Study material Block Start

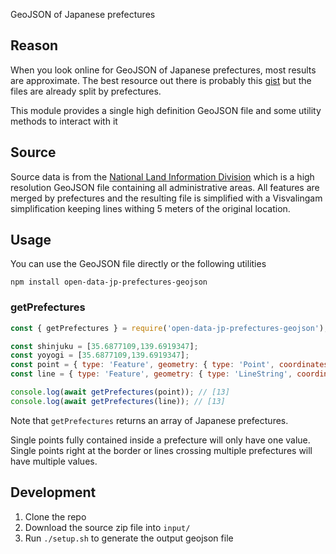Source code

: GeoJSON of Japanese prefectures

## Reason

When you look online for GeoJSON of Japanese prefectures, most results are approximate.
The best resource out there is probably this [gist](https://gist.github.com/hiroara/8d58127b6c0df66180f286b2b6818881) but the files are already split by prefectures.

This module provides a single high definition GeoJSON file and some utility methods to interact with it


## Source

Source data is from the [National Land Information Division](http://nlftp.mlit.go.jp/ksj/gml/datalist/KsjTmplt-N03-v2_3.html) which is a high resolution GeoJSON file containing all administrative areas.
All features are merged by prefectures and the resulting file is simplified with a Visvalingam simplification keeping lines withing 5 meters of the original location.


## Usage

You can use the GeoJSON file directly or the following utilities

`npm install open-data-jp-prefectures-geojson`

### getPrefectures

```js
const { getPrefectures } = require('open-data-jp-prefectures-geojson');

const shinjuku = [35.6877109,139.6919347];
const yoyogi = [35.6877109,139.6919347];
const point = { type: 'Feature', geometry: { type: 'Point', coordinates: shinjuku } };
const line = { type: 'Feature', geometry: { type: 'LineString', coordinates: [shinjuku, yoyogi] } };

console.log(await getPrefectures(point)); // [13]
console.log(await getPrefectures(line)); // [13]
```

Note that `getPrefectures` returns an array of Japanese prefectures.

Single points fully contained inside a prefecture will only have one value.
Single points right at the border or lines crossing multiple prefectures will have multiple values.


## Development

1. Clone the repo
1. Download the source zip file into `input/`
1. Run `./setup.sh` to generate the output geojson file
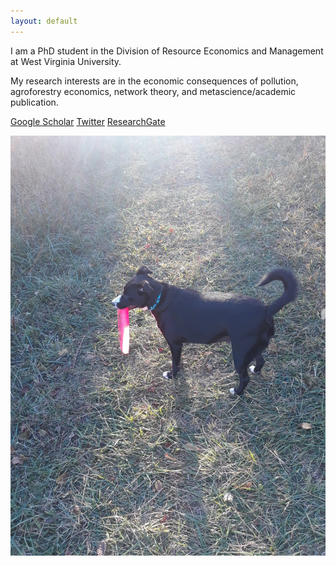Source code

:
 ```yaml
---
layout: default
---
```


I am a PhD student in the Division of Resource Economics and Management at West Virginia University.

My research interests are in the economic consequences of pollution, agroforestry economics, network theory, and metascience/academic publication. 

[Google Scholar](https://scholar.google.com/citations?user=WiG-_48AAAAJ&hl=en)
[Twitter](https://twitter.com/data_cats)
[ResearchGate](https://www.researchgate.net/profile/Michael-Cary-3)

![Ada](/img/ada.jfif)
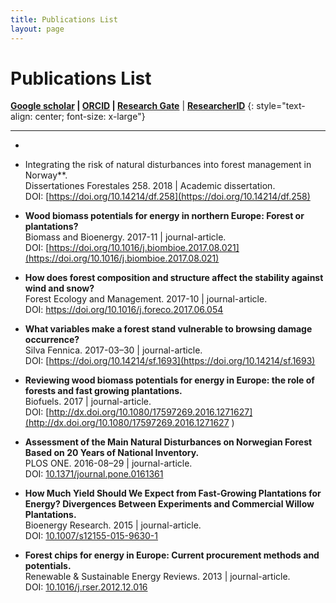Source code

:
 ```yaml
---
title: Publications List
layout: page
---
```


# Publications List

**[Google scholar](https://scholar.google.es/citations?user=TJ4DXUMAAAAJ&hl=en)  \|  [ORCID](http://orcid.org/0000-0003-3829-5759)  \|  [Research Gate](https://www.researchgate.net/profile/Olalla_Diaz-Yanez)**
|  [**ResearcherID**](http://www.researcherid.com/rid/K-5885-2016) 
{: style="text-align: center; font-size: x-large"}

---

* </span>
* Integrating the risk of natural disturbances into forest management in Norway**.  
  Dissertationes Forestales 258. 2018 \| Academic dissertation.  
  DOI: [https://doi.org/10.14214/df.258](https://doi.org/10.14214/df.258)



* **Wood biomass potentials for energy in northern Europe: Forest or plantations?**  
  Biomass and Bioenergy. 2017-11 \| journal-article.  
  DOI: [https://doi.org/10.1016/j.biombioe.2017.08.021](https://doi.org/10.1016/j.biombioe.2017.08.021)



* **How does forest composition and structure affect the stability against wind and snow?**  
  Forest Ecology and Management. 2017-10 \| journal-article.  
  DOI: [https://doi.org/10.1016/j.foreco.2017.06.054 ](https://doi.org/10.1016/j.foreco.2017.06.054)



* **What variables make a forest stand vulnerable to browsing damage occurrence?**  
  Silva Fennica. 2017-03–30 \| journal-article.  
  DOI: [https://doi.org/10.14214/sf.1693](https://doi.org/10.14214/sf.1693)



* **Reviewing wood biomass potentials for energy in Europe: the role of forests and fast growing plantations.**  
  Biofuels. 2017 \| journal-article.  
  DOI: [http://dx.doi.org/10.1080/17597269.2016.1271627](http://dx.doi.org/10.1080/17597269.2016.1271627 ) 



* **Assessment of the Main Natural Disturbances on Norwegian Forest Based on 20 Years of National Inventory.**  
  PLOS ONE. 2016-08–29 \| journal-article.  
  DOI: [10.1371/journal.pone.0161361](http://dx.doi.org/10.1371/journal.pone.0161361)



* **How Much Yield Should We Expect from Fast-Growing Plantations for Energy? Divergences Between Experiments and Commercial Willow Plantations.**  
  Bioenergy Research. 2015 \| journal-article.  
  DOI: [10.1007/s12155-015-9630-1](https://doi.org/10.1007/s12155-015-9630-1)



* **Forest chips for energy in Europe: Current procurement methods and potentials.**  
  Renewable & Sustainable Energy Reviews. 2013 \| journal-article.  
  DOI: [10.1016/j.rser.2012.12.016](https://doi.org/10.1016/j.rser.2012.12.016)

Study material Block End

▸ **What is needed**:
From the line with "Silva Fennica. 2017-03–30" to the final line of the entries above, return every line exactly as written.

▸ **Result for this task**:
  Silva Fennica. 2017-03–30 \| journal-article.  
  DOI: [https://doi.org/10.14214/sf.1693](https://doi.org/10.14214/sf.1693)



* **Reviewing wood biomass potentials for energy in Europe: the role of forests and fast growing plantations.**  
  Biofuels. 2017 \| journal-article.  
  DOI: [http://dx.doi.org/10.1080/17597269.2016.1271627](http://dx.doi.org/10.1080/17597269.2016.1271627 ) 



* **Assessment of the Main Natural Disturbances on Norwegian Forest Based on 20 Years of National Inventory.**  
  PLOS ONE. 2016-08–29 \| journal-article.  
  DOI: [10.1371/journal.pone.0161361](http://dx.doi.org/10.1371/journal.pone.0161361)



* **How Much Yield Should We Expect from Fast-Growing Plantations for Energy? Divergences Between Experiments and Commercial Willow Plantations.**  
  Bioenergy Research. 2015 \| journal-article.  
  DOI: [10.1007/s12155-015-9630-1](https://doi.org/10.1007/s12155-015-9630-1)



* **Forest chips for energy in Europe: Current procurement methods and potentials.**  
  Renewable & Sustainable Energy Reviews. 2013 \| journal-article.  
  DOI: [10.1016/j.rser.2012.12.016](https://doi.org/10.1016/j.rser.2012.12.016)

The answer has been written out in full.